Would you please print the data a second time, exactly as it stands?

(Plain-text document sources)
= Beginning of Section =
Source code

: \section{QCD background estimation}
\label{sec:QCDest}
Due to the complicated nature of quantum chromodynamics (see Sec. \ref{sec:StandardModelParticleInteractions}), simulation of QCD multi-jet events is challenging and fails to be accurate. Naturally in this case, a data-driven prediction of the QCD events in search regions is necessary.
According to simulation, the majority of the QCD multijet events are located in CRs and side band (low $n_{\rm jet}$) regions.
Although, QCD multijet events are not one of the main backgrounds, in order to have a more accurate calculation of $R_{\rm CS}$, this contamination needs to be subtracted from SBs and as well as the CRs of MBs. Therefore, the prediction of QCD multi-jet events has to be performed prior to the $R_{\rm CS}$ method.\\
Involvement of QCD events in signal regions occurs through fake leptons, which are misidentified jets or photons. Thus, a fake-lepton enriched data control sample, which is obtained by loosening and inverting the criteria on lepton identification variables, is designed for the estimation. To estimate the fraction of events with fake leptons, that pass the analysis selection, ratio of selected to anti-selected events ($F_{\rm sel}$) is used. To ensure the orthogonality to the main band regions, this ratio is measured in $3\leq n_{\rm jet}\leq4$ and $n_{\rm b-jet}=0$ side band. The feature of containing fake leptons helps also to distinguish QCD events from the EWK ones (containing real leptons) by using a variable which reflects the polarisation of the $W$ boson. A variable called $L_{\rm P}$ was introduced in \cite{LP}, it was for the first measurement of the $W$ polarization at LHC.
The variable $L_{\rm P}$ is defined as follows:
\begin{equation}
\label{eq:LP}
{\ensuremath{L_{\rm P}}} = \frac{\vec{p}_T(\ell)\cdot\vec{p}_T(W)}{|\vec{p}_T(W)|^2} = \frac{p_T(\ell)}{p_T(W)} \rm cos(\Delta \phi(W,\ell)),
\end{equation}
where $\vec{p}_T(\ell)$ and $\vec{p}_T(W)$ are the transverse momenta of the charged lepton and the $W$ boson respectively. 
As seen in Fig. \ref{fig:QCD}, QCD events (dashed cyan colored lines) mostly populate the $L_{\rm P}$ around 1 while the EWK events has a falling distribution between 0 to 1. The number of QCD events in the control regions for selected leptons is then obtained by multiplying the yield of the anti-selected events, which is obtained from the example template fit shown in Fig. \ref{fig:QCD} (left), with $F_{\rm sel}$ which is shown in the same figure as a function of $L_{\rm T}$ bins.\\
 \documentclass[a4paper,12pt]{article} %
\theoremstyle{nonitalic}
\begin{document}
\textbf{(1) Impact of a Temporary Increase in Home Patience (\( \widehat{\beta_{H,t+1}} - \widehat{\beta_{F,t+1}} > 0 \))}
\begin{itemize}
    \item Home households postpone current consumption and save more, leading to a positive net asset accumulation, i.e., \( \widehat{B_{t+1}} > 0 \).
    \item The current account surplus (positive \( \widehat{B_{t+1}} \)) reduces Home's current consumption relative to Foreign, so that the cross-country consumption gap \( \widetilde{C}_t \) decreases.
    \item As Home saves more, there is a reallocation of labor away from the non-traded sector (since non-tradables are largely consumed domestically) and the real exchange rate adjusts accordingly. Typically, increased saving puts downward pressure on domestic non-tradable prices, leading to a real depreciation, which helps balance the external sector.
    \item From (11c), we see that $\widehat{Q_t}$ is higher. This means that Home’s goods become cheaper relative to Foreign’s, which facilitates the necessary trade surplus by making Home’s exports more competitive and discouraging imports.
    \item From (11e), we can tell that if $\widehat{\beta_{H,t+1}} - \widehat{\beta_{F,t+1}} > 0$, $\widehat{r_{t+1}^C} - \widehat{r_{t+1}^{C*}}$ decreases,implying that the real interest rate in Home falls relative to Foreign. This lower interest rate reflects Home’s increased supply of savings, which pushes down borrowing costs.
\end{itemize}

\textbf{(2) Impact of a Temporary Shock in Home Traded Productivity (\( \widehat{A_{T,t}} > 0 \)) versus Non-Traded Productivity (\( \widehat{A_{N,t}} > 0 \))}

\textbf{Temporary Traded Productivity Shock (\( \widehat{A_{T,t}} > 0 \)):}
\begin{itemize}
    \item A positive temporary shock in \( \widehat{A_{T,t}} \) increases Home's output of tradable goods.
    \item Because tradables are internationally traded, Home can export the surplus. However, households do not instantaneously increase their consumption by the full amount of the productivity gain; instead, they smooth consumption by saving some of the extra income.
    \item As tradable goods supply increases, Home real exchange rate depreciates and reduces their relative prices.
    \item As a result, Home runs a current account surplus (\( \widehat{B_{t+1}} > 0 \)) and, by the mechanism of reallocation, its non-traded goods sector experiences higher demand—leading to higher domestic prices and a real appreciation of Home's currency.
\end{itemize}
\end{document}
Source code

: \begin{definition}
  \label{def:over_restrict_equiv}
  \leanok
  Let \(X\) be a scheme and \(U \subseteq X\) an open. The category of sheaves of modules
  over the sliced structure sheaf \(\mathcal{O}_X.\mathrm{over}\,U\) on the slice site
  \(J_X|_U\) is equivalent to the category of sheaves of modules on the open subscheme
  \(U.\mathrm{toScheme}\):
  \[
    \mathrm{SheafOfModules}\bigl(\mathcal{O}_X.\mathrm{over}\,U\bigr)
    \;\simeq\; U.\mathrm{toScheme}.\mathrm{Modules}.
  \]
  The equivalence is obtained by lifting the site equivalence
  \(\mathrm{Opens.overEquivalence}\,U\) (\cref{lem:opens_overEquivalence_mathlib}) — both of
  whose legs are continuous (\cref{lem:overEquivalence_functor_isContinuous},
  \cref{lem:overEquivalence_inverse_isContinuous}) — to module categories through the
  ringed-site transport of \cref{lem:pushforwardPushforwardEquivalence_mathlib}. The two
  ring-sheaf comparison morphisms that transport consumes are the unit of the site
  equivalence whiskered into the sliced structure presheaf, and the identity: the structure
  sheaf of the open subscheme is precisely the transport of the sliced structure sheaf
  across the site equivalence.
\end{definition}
= End of Section =
SOLUTION TO THIS PROBLEM>
Source code

: \section{QCD background estimation}
\label{sec:QCDest}
Due to the complicated nature of quantum chromodynamics (see Sec. \ref{sec:StandardModelParticleInteractions}), simulation of QCD multi-jet events is challenging and fails to be accurate. Naturally in this case, a data-driven prediction of the QCD events in search regions is necessary.
According to simulation, the majority of the QCD multijet events are located in CRs and side band (low $n_{\rm jet}$) regions.
Although, QCD multijet events are not one of the main backgrounds, in order to have a more accurate calculation of $R_{\rm CS}$, this contamination needs to be subtracted from SBs and as well as the CRs of MBs. Therefore, the prediction of QCD multi-jet events has to be performed prior to the $R_{\rm CS}$ method.\\
Involvement of QCD events in signal regions occurs through fake leptons, which are misidentified jets or photons. Thus, a fake-lepton enriched data control sample, which is obtained by loosening and inverting the criteria on lepton identification variables, is designed for the estimation. To estimate the fraction of events with fake leptons, that pass the analysis selection, ratio of selected to anti-selected events ($F_{\rm sel}$) is used. To ensure the orthogonality to the main band regions, this ratio is measured in $3\leq n_{\rm jet}\leq4$ and $n_{\rm b-jet}=0$ side band. The feature of containing fake leptons helps also to distinguish QCD events from the EWK ones (containing real leptons) by using a variable which reflects the polarisation of the $W$ boson. A variable called $L_{\rm P}$ was introduced in \cite{LP}, it was for the first measurement of the $W$ polarization at LHC.
The variable $L_{\rm P}$ is defined as follows:
\begin{equation}
\label{eq:LP}
{\ensuremath{L_{\rm P}}} = \frac{\vec{p}_T(\ell)\cdot\vec{p}_T(W)}{|\vec{p}_T(W)|^2} = \frac{p_T(\ell)}{p_T(W)} \rm cos(\Delta \phi(W,\ell)),
\end{equation}
where $\vec{p}_T(\ell)$ and $\vec{p}_T(W)$ are the transverse momenta of the charged lepton and the $W$ boson respectively. 
As seen in Fig. \ref{fig:QCD}, QCD events (dashed cyan colored lines) mostly populate the $L_{\rm P}$ around 1 while the EWK events has a falling distribution between 0 to 1. The number of QCD events in the control regions for selected leptons is then obtained by multiplying the yield of the anti-selected events, which is obtained from the example template fit shown in Fig. \ref{fig:QCD} (left), with $F_{\rm sel}$ which is shown in the same figure as a function of $L_{\rm T}$ bins.\\
 \documentclass[a4paper,12pt]{article} %
\theoremstyle{nonitalic}
\begin{document}
\textbf{(1) Impact of a Temporary Increase in Home Patience (\( \widehat{\beta_{H,t+1}} - \widehat{\beta_{F,t+1}} > 0 \))}
\begin{itemize}
    \item Home households postpone current consumption and save more, leading to a positive net asset accumulation, i.e., \( \widehat{B_{t+1}} > 0 \).
    \item The current account surplus (positive \( \widehat{B_{t+1}} \)) reduces Home's current consumption relative to Foreign, so that the cross-country consumption gap \( \widetilde{C}_t \) decreases.
    \item As Home saves more, there is a reallocation of labor away from the non-traded sector (since non-tradables are largely consumed domestically) and the real exchange rate adjusts accordingly. Typically, increased saving puts downward pressure on domestic non-tradable prices, leading to a real depreciation, which helps balance the external sector.
    \item From (11c), we see that $\widehat{Q_t}$ is higher. This means that Home’s goods become cheaper relative to Foreign’s, which facilitates the necessary trade surplus by making Home’s exports more competitive and discouraging imports.
    \item From (11e), we can tell that if $\widehat{\beta_{H,t+1}} - \widehat{\beta_{F,t+1}} > 0$, $\widehat{r_{t+1}^C} - \widehat{r_{t+1}^{C*}}$ decreases,implying that the real interest rate in Home falls relative to Foreign. This lower interest rate reflects Home’s increased supply of savings, which pushes down borrowing costs.
\end{itemize}

\textbf{(2) Impact of a Temporary Shock in Home Traded Productivity (\( \widehat{A_{T,t}} > 0 \)) versus Non-Traded Productivity (\( \widehat{A_{N,t}} > 0 \))}

\textbf{Temporary Traded Productivity Shock (\( \widehat{A_{T,t}} > 0 \)):}
\begin{itemize}
    \item A positive temporary shock in \( \widehat{A_{T,t}} \) increases Home's output of tradable goods.
    \item Because tradables are internationally traded, Home can export the surplus. However, households do not instantaneously increase their consumption by the full amount of the productivity gain; instead, they smooth consumption by saving some of the extra income.
    \item As tradable goods supply increases, Home real exchange rate depreciates and reduces their relative prices.
    \item As a result, Home runs a current account surplus (\( \widehat{B_{t+1}} > 0 \)) and, by the mechanism of reallocation, its non-traded goods sector experiences higher demand—leading to higher domestic prices and a real appreciation of Home's currency.
\end{itemize}
\end{document}
Source code

: \begin{definition}
  \label{def:over_restrict_equiv}
  \leanok
  Let \(X\) be a scheme and \(U \subseteq X\) an open. The category of sheaves of modules
  over the sliced structure sheaf \(\mathcal{O}_X.\mathrm{over}\,U\) on the slice site
  \(J_X|_U\) is equivalent to the category of sheaves of modules on the open subscheme
  \(U.\mathrm{toScheme}\):
  \[
    \mathrm{SheafOfModules}\bigl(\mathcal{O}_X.\mathrm{over}\,U\bigr)
    \;\simeq\; U.\mathrm{toScheme}.\mathrm{Modules}.
  \]
  The equivalence is obtained by lifting the site equivalence
  \(\mathrm{Opens.overEquivalence}\,U\) (\cref{lem:opens_overEquivalence_mathlib}) — both of
  whose legs are continuous (\cref{lem:overEquivalence_functor_isContinuous},
  \cref{lem:overEquivalence_inverse_isContinuous}) — to module categories through the
  ringed-site transport of \cref{lem:pushforwardPushforwardEquivalence_mathlib}. The two
  ring-sheaf comparison morphisms that transport consumes are the unit of the site
  equivalence whiskered into the sliced structure presheaf, and the identity: the structure
  sheaf of the open subscheme is precisely the transport of the sliced structure sheaf
  across the site equivalence.
\end{definition}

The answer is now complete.